Gravity Modeling to Predict Patient Choice of Hospital for Pancreaticoduodenectomy

Ann Surg Oncol. 2026 Mar 18. doi: 10.1245/s10434-026-19450-2. Online ahead of print.

Abstract

Background: Prior studies simulating how regionalization of complex surgeries such as pancreatoduodenectomy (PD) would affect access to care assumed that patients travel to their closest hospital. The validity of this assumption had not been evaluated. Our objectives were to assess the accuracy of a distance-only model in predicting where a patient received PD and determine whether incorporating hospital characteristics improved accuracy.

Methods: Data on patients undergoing PD from 2016 to 2017 in New York or Florida were obtained from the Statewide Inpatient Databases. We assessed three models: distance alone (model 1), distance and hospital volume (model 2), and distance, hospital volume, rurality, cancer accreditation, medical school affiliation, and centralization taxonomy of the health system (model 3). Model accuracy was determined by comparing the predicted hospital and the actual hospital where the patient received care.

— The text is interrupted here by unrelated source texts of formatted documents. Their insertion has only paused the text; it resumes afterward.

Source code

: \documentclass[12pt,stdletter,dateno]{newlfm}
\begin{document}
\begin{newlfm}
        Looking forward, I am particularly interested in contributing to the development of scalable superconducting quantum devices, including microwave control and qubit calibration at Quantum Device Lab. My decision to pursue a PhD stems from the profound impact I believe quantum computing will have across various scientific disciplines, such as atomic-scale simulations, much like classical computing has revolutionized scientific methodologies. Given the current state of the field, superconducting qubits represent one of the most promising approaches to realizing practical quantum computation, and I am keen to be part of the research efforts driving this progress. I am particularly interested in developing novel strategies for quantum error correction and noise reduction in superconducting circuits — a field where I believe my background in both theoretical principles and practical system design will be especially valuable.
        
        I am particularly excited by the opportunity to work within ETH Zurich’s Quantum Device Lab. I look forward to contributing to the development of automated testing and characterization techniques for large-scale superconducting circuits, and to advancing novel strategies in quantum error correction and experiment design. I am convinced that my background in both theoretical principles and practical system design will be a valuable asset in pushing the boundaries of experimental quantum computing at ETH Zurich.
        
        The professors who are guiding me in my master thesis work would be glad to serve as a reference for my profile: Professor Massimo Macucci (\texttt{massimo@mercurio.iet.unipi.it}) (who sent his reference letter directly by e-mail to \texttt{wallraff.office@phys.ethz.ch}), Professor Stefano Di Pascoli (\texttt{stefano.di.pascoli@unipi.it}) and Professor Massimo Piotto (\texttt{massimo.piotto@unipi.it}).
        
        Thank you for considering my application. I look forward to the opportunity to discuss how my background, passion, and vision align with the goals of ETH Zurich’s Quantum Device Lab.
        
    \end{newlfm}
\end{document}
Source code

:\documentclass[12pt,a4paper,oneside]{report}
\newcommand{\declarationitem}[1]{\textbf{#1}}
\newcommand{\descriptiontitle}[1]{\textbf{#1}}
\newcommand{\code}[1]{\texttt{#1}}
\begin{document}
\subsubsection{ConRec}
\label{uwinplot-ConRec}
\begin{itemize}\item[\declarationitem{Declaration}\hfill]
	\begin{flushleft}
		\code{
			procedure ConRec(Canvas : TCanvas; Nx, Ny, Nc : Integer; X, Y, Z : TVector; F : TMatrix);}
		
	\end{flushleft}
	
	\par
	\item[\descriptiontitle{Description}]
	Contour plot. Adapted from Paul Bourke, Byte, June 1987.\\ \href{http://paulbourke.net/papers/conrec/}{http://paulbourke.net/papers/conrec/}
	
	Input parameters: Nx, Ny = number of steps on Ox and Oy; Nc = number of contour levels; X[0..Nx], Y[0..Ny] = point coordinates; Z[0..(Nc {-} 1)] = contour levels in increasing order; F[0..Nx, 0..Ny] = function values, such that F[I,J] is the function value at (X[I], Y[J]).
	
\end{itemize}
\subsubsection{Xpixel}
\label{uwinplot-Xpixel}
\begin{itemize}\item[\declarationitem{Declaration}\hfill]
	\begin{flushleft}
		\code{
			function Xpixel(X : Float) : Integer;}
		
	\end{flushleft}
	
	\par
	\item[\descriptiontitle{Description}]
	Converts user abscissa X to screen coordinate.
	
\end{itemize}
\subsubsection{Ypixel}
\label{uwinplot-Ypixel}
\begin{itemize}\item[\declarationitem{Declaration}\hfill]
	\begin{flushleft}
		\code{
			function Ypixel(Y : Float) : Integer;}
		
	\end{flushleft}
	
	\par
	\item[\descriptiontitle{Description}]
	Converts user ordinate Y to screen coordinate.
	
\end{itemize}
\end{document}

Results: Among the 2949 included patients, model 1 was accurate for only 16.3%; model 2 was accurate for 32.9%, and model 3 was accurate for 24.3%. Patients who were accurately classified with models 2 or 3 but not 1 were more likely to live in major metropolitan areas (74.7% vs. 61.0%, p < 0.001), more likely to be non-Hispanic white (71.3% vs. 68.3%, p = 0.04), more likely to have private insurance (35.0% vs. 27.8%, p < 0.001), and had lower in-hospital mortality (1.3% vs. 3.3%, p = 0.03).

Conclusions: Distance-only models were largely inaccurate for predicting where patients received PD. Simulations of patient redistribution should incorporate volume, distance, and additional patient- and provider-level factors.